The dendrogram based on Nei’s genetic distances grouped 50 individuals of the three populations in three clusters, two of them grouping the great majority of individuals (Clusters 2 and 3); with Cluster 1 only containing 10% of the animals (Figure 1). The proximity between individuals can also be assessed in the heat map, which shows the low level of structuring of the populations, evidenced by the mixture among the components in the three clusters formed (Figure 1).

The alternative approach used in delineating the clusters of individuals based on their genotypes as revealed by the 19 microsatellite markers, using the Bayesian method (employed in the STRUCTURE software), resulted in similar grouping to that obtained by the principal component analysis in relation to the structure.

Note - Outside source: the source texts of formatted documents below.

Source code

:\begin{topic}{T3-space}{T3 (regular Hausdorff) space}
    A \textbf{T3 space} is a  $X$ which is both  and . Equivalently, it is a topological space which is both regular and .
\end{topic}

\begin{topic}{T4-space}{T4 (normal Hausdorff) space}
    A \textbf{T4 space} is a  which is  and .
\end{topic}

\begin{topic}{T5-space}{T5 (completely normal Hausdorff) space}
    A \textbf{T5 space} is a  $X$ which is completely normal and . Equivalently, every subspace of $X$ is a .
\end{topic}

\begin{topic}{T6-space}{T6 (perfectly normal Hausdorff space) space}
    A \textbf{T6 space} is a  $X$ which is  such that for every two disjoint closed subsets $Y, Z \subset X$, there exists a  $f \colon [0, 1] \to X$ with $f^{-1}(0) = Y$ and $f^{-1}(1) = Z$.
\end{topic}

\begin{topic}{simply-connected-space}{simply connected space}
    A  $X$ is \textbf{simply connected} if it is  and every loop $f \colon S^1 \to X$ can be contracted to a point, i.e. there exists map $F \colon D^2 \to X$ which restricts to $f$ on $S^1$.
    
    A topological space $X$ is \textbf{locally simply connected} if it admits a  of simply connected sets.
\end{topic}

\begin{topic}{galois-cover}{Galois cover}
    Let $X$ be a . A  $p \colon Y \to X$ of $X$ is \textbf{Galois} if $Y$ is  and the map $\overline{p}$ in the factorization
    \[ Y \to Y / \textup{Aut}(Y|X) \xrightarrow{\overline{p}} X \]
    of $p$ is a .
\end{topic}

In turn, the grouping identified K= 2 as the most probable number of clusters (or sub-populations) in the individuals studied (Figure 2). In the plot, it can be observed that most of the population presents similar distribution of the genetic groups (in green and red in Figure 2), with proportions varying from about 30 to 60%.


Selection schemes based on reproductive biotechnologies are commonly used in cattle breeding. These are based on the continuous use of elite animals to generate products to supply markets for beef and milk around the world (Biscarini et al., 2015).

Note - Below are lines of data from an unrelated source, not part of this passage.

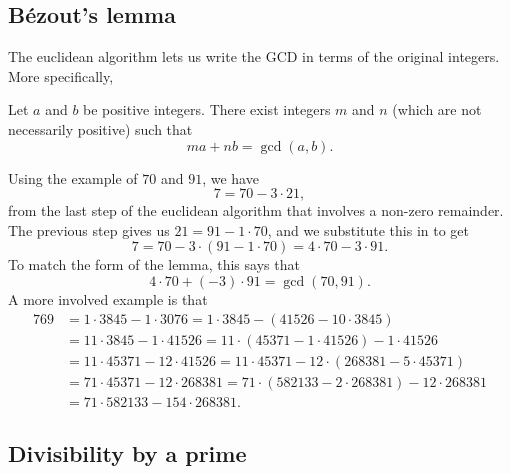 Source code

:\subsection{B\'{e}zout's lemma}

The euclidean algorithm lets us write the GCD in terms of the original integers. More specifically,

\begin{lemma}[B\'{e}zout]
Let $a$ and $b$ be positive integers. There exist integers $m$ and $n$ (which are not necessarily positive) such that
\begin{equation*}
ma + nb = \gcd(a,b).
\end{equation*}
\end{lemma}
Using the example of $70$ and $91$, we have
\begin{equation*}
7 = 70 - 3\cdot 21,
\end{equation*}
from the last step of the euclidean algorithm that involves a non-zero remainder. The previous step gives us $21 = 91 - 1\cdot 70$, and we substitute this in to get
\begin{equation*}
7 = 70 - 3\cdot (91 - 1\cdot 70) = 4\cdot 70 - 3\cdot 91.
\end{equation*}
To match the form of the lemma, this says that
\begin{equation*}
4\cdot 70 + (-3)\cdot 91 = \gcd(70,91).
\end{equation*}
A more involved example is that
\begin{align*}
769 &= 1\cdot 3845 - 1\cdot 3076 = 1\cdot 3845 - (41526 - 10\cdot 3845) \\
&= 11\cdot 3845 - 1\cdot 41526 = 11\cdot (45371 - 1\cdot 41526) - 1\cdot 41526 \\
&= 11\cdot 45371 - 12\cdot 41526 = 11\cdot 45371 - 12\cdot (268381 - 5\cdot 45371) \\
&= 71\cdot 45371 - 12\cdot 268381 = 71\cdot (582133 - 2\cdot 268381) - 12\cdot 268381 \\
&= 71\cdot 582133 - 154\cdot 268381.
\end{align*}


\subsection{Divisibility by a prime}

Figure 1 Heat map of genetic distances between three elite cow populations associated with embryo production programs. The heat map illustrates genetic relationship from lower (white/yellow) to higher (orange/red) among individuals of three elite cow populations. 

Figure 2 Clustering assignment based on the Bayesian model for 50 animals representing three oocyte donor cattle populations. Each individual animal is represented on the graph by a vertical bar divided into K colored segments (red and green) corresponding to K genetic clusters. The length of each colored segment is proportional to the individual’s membership in the cluster of corresponding color. Numbers on the y-axis show coefficient of membership/assignment. 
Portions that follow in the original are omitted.